**Exercise data**
►

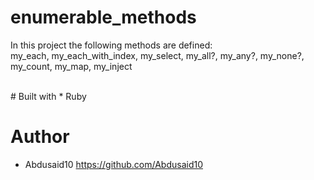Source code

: # enumerable_methods
In this project the following methods are defined: 
<br>
my_each, my_each_with_index, my_select, my_all?, my_any?, my_none?, my_count, my_map, my_inject

<br>
# Built with
* Ruby

# Author
* Abdusaid10 https://github.com/Abdusaid10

◄

**Aim of the exercise**
Everything in the records except the pictures should be printed again exactly.

**Answer space**
Source code

: # enumerable_methods
In this project the following methods are defined: 
<br>
my_each, my_each_with_index, my_select, my_all?, my_any?, my_none?, my_count, my_map, my_inject

<br>
# Built with
* Ruby

# Author
* Abdusaid10 https://github.com/Abdusaid10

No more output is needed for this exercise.